L’intérêt de la journée de demain n’est pas de savoir si il y aura du monde dans les rues. Il y aura du monde. Chaque année, on annonce que la rentrée sera chaude, et elle ne l’est pas : eh bien, cette fois, elle le sera !

Les syndicats espèrent deux millions de personnes (selon leur décompte à eux). Le gouvernement, lui, rappelle qu’il y en a eu jusqu’à 1,3 million (chiffre de la police) contre la réforme des retraites en 2003 – sous-entendu, pas grand chose de neuf sous le soleil. La question n’est donc pas là. Elle est de savoir ce que va changer ou pas cette journée. Et là, syndicats et pouvoir sont assez d’accord aussi ! Elle ne changera pas grand chose. Les premiers savent que Nicolas Sarkozy ne peut pas reculer sur le cœur de sa réforme (les 62 ans), ce serait suicidaire politiquement et financièrement. Nicolas Sarkozy, lui, ne voit pas l’intérêt de faire trop de concessions secondaires puisque de toute façon les syndicats resteront opposés à la réforme. De tout cela, l’Elysée en tire la conclusion que Bernard Thibault, François Chérèque et les autres ne seront pas jusqu’au-boutistes.

Est-ce une erreur d’analyse ou une conclusion juste ?

La conclusion paraît a priori juste. Mais la vraie réponse arrivera mercredi quand les syndicats se retrouveront après les manifestations. Si une autre journée n’est pas programmée avant plusieurs semaines (octobre), l’Elysée aura vu juste. Mais il faudra voir aussi si les syndicats de la SNCF, de la RATP continuent ou pas de fonctionner sur des grèves d’une seule journée. Cela dit, ces syndicats ont aussi d’autres enjeux bien à eux, il y a une autre bataille. En s’affichant ensemble, la CFDT et la CGT écartent du champ visuel les autres, et d’abord Force ouvrière. Il y a, de plus en plus, deux « gros » syndicats, et les autres, plus légers. Les « gros » forment une sorte de condominium. Mais jusqu’à un certain point ! La CFDT ne veut pas apparaître comme le « supplétif » de la CGT. C’est pour cela que Chérèque fait entendre sa musique, en expliquant que son vrai combat est d’obtenir le retrait du relèvement de 65 à 67 ans du départ à la retraite sans décote.
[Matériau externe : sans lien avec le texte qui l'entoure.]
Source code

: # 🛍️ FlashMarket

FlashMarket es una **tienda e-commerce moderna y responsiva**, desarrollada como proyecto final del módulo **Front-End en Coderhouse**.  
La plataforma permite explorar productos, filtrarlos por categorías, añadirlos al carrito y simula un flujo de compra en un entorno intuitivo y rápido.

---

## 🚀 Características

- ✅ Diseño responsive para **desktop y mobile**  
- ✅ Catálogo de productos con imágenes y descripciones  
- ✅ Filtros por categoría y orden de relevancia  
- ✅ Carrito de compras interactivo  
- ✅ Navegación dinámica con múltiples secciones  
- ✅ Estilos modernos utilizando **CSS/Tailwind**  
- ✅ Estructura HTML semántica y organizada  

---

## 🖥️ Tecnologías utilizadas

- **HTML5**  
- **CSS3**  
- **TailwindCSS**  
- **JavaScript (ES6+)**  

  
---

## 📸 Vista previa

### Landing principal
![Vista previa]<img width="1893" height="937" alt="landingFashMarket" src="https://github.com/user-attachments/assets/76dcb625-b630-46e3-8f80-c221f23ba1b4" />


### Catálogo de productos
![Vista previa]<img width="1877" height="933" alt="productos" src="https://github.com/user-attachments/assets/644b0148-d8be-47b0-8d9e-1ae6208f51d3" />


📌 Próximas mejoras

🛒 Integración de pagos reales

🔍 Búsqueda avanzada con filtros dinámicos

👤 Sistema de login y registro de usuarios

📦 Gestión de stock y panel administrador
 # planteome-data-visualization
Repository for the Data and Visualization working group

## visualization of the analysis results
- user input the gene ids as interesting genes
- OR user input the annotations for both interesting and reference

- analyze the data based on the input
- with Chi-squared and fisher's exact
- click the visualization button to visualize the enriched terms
Sur ce point précis, le gouvernement peut-il bouger ? Il n’en a pas l’intention. Mais c’est vrai que c’est un des points qui passent le plus mal. D’abord parce qu’il va concerner des catégories bien identifiées (comme les femmes qui n’ont pas assez d’années de cotisations). Et ensuite et aussi parce que s’est imposée une idée fausse sur ce qu’est cette fameuse barrière d’âge. Beaucoup de monde imagine que 65 ans ou 67 ans est l’âge auquel on a une retraite à « taux plein », plein pot. En fait, c’est l’âge auquel les pénalités pour les années de cotisations manquantes disparaissent. Mais cela ne redonne (hélas) pas ces années manquantes. Le problème est que le gouvernement n’a pas réussi à convaincre que cette mesure pesait financièrement lourde.

Sur quoi le gouvernement va-t-il bouger alors ?

La situation des chômeurs âgés, mais pas les carrières longues. Et il garde une botte secrète sur la pénibilité. Mais l’Elysée travaille aussi à un « coup » en marge des retraites : lâcher du lest sur le bouclier fiscal (Claude Géant puis Henri Guaino à ce micro) en ont parlé hier. Et çà, c’était inattendu.